西尾の抹茶GI取り下げへ 地元組合国に申請、全国初 :日本経済新聞
- 地理的表示の撤回は、全国初
- 流通面のメリットがないとの理由
- 渋みが少なく、うま味が強いのが特徴で、出荷価格が高い(1キロ約3,000円)
- しかし、市場では1キロ千円の製品が求められる
- GI登録で、逆に販路が狭まった。取下げで、低価格の製品を扱えるようにする
- 「西尾の抹茶」を取下げ、「西尾の碾茶(てんちゃ)」をGI登録申請
とあります。
コメント
珍しい話だなと思いました。GIは取得したくともなかなか取得できるものではなく、取得すると利益を生むものと思っていました。
GIが販路縮小につながるというというのは、どういう点が、制約になったのでしょうか?
日経の記事からは、市場で求められている安い商品を売れないようになったとあります。
しかし、ブランド力は、高い商品でこそ作られるものであり、安い商品にブランド力は通常は発生しません。

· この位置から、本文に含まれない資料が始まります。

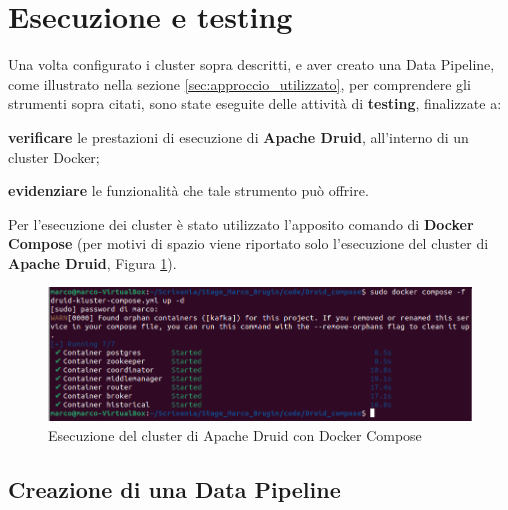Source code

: \section{Esecuzione e testing}
Una volta configurato i \gls{cluster}{} sopra descritti, e aver creato una \gls{Data Pipeline}{}, come illustrato nella sezione \ref{sec:approccio_utilizzato}, 
per comprendere gli strumenti sopra citati, sono state eseguite delle attività di \textbf{testing}, finalizzate a:
\begin{list}{*}
    \item \textbf{verificare} le prestazioni di esecuzione di \textbf{Apache Druid}, all'interno di un \gls{cluster}{} \gls{Docker}{};
   \item  \item \textbf{evidenziare} le funzionalità che tale strumento può offrire.
\end{list}
\noindent
Per l'esecuzione dei \gls{cluster}{} è stato utilizzato l'apposito comando di \textbf{Docker Compose} (per motivi di spazio viene riportato solo 
l'esecuzione del \gls{cluster}{} di \textbf{Apache Druid}, Figura \ref{fig:druid_compose}).
\begin{figure}[h]
  \centering
  \includegraphics[width=1\textwidth]{images/percorso/druid_cluster.png}
  \caption{Esecuzione del cluster di Apache Druid con Docker Compose}
  \label{fig:druid_compose}
\end{figure}
\subsection{Creazione di una Data Pipeline}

少量しか売れなくても、高級品にこだわるのブランドを作る道という気がします。
別の新聞の記事を見ていると、
- 日本農業新聞:厳格な製法でコストが高くなり、安い製品が作れなくなった
- 中日新聞:ラテやチョコレートに使うのは加工用。比率は1:9で、加工用が大きな市場。GI登録を取得したのは飲用。値段の幅を広げないと他の産地に市場を席捲されてしまう
- 時事:農林水産省の幹部は、シャンパンは厳しい製法を守り続けて、今の地位を築いた。伝統を捨ててしまえば、今の地位を維持するのは難しいとコメント
などとあります。
背景には、近年、抹茶市場が拡大し、安い加工用が求められ、市場に新規の産地が入って来て競争になっているようです。
GIに申請する時点で、「西尾の抹茶」の製法の基準を高くし過ぎたのかもしれません。生産者も折角取得したGIを取り下げるのは残念ということを言っているようです。何とかならなかったのかなと思います。
Wikipediaによると、「西尾の抹茶」は特許庁の地域団体商標(第5204296号)にもなっているようです。こちらは維持するとあります。
地域団体商標とGIの使い分け、GI申請時の留意点など、貴重なケーススタディになるのではないかと思いました。調べると有益な発見があるのではないでしょうか?
単にGI登録を取得を目指すのではなく、マーケティング戦略や長期的なブランディングまで考えて、GI登録をしないといけないんだなという感じがしました。